----- DATA TO PROCESS

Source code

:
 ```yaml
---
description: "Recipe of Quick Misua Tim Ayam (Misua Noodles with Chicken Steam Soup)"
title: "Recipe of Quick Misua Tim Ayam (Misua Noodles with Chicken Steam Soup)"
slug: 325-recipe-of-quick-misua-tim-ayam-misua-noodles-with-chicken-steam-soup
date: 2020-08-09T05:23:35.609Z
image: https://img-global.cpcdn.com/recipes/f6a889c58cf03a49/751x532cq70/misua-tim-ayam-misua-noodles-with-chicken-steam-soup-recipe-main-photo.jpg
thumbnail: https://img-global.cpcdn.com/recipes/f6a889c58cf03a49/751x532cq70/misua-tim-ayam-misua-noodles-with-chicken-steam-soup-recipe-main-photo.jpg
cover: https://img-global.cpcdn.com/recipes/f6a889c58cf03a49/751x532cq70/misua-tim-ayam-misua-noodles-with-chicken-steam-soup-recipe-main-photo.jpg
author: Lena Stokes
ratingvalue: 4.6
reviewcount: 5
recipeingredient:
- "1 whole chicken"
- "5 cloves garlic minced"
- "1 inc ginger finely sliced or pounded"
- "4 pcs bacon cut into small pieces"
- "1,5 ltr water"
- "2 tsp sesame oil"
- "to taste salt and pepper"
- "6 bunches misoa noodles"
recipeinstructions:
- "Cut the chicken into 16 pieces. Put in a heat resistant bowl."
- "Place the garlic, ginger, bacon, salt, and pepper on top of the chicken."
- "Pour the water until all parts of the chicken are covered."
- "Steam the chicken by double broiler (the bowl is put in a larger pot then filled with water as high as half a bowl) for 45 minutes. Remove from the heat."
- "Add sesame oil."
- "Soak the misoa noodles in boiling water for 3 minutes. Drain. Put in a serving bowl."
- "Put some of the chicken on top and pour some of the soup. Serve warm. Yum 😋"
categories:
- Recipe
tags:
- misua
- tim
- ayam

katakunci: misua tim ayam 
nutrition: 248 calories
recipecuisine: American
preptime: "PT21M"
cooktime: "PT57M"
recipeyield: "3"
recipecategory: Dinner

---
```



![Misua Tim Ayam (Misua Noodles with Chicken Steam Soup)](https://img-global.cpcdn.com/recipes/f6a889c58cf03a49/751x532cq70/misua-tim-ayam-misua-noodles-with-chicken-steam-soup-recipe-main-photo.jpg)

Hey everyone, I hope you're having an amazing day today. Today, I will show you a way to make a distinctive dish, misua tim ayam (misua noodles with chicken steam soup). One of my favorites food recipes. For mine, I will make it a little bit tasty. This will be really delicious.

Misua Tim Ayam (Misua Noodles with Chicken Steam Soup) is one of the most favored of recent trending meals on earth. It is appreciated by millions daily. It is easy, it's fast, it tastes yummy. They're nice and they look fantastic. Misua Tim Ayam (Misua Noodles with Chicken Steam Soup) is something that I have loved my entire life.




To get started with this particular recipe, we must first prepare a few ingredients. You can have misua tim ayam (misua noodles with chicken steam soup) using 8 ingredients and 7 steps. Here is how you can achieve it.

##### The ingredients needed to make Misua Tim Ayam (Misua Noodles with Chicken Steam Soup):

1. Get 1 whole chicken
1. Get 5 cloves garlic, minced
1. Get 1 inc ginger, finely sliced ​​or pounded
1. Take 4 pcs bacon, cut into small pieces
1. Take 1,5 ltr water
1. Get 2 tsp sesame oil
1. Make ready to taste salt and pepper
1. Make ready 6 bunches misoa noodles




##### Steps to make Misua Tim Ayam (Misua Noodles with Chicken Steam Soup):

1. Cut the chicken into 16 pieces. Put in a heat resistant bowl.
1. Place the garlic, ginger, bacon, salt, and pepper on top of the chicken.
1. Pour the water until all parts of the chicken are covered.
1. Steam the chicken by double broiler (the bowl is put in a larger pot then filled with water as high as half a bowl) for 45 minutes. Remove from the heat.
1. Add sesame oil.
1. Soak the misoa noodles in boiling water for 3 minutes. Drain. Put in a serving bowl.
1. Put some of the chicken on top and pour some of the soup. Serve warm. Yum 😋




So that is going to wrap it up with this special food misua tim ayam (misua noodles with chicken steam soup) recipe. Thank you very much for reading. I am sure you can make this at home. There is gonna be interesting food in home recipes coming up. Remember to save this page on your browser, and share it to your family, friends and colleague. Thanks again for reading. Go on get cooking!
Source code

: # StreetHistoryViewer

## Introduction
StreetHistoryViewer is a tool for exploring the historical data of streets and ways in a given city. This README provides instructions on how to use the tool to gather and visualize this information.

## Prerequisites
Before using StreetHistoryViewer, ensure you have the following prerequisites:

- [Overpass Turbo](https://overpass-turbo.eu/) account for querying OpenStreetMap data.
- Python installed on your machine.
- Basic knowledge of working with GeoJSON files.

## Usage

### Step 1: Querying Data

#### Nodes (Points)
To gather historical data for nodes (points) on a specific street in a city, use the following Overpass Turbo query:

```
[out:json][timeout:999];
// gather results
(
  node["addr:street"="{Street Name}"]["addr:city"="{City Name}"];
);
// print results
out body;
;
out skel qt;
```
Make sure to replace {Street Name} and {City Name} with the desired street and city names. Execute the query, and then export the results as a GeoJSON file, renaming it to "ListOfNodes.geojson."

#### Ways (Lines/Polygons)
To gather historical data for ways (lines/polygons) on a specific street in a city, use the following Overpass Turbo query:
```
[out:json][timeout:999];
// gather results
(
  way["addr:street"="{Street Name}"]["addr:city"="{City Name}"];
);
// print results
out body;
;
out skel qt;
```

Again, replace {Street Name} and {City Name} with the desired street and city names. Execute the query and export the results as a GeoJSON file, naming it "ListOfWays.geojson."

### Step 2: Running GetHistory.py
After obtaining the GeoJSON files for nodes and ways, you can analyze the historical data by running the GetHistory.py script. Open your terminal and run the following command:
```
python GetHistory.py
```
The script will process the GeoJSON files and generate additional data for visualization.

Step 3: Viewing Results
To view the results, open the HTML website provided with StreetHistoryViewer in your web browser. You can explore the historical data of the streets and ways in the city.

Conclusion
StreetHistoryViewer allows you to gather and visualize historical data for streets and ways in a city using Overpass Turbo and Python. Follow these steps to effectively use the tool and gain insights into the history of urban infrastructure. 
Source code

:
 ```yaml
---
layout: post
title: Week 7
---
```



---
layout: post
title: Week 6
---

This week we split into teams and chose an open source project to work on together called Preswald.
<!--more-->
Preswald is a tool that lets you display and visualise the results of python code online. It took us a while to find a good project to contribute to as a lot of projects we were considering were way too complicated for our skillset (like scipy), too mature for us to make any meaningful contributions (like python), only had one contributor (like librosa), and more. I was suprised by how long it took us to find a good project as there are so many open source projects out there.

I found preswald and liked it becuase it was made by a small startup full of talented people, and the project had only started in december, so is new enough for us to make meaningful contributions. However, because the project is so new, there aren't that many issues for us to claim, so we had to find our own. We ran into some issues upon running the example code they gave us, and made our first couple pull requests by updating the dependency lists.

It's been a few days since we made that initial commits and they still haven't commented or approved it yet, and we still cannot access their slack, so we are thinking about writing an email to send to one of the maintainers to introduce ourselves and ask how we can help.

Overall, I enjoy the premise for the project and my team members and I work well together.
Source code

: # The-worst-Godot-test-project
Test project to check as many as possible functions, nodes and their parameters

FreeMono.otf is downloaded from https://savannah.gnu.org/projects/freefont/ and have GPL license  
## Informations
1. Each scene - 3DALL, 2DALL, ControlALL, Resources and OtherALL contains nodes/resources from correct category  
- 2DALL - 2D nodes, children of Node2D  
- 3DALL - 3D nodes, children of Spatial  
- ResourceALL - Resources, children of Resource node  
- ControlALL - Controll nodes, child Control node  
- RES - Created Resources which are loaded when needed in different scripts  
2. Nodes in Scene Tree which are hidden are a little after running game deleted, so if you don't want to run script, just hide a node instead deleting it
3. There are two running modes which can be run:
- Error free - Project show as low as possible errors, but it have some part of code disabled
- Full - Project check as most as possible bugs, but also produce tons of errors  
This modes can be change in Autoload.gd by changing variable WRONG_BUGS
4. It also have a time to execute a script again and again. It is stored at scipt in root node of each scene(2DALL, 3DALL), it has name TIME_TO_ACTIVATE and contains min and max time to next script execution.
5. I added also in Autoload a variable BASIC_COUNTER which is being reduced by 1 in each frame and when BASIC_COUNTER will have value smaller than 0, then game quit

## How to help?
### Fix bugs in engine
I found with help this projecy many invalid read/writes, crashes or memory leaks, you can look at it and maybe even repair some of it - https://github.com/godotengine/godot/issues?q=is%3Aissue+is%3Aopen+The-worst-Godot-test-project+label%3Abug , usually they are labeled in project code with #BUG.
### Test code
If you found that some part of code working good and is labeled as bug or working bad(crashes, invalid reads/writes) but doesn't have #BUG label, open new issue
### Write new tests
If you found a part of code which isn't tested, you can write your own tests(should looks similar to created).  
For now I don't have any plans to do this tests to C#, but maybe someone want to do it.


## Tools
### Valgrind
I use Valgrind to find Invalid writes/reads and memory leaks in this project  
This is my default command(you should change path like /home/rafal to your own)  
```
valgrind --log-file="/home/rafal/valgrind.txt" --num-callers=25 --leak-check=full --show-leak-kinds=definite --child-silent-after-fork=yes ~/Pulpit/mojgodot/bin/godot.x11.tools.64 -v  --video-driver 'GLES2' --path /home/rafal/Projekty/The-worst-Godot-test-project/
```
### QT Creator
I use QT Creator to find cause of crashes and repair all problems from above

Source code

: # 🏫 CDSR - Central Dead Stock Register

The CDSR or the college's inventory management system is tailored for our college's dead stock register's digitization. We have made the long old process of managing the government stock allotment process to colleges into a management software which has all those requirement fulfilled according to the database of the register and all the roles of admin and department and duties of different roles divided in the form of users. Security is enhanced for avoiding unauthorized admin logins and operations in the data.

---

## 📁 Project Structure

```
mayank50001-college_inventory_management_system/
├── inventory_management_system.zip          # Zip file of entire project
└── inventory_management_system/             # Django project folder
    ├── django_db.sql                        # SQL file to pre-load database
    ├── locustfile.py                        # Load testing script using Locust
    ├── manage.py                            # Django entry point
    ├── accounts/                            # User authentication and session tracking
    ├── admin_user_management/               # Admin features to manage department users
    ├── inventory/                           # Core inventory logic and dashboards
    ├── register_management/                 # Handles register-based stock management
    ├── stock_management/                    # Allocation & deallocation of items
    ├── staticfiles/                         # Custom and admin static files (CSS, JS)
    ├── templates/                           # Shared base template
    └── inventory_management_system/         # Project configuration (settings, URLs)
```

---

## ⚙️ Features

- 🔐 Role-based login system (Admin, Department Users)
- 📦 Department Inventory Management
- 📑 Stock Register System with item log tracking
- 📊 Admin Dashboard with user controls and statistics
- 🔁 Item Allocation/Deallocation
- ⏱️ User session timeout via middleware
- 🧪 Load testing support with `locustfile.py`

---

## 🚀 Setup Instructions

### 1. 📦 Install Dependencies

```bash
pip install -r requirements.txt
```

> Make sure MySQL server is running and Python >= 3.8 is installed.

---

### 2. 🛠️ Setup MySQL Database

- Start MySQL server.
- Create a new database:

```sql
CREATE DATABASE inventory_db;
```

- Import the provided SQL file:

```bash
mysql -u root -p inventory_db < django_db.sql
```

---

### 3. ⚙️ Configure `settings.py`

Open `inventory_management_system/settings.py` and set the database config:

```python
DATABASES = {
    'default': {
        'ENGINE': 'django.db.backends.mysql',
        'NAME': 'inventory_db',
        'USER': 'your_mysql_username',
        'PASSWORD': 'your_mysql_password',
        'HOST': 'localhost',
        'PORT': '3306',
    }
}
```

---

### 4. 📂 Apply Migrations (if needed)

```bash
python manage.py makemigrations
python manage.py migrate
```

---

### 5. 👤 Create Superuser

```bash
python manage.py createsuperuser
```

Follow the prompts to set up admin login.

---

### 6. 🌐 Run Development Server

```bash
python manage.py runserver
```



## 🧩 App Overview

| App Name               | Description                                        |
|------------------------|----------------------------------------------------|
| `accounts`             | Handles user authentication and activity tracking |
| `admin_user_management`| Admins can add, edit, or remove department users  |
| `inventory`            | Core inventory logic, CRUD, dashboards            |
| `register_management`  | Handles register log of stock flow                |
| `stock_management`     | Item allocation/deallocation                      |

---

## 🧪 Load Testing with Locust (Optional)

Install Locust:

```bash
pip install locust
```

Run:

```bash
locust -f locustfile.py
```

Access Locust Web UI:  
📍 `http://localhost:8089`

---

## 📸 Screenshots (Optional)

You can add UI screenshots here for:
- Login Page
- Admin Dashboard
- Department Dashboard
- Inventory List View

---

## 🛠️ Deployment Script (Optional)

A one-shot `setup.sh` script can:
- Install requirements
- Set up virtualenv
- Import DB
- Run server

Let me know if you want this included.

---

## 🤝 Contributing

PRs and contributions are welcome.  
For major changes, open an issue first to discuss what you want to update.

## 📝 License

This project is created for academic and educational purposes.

----------

Among the records above, repeat exactly the line with "To gather historical data for nodes", the line with "### Step 2: Running GetHistory.py", and every line in between, and only those.

To gather historical data for nodes (points) on a specific street in a city, use the following Overpass Turbo query:

```
[out:json][timeout:999];
// gather results
(
  node["addr:street"="{Street Name}"]["addr:city"="{City Name}"];
);
// print results
out body;
;
out skel qt;
```
Make sure to replace {Street Name} and {City Name} with the desired street and city names. Execute the query, and then export the results as a GeoJSON file, renaming it to "ListOfNodes.geojson."

#### Ways (Lines/Polygons)
To gather historical data for ways (lines/polygons) on a specific street in a city, use the following Overpass Turbo query:
```
[out:json][timeout:999];
// gather results
(
  way["addr:street"="{Street Name}"]["addr:city"="{City Name}"];
);
// print results
out body;
;
out skel qt;
```

Again, replace {Street Name} and {City Name} with the desired street and city names. Execute the query and export the results as a GeoJSON file, naming it "ListOfWays.geojson."

### Step 2: Running GetHistory.py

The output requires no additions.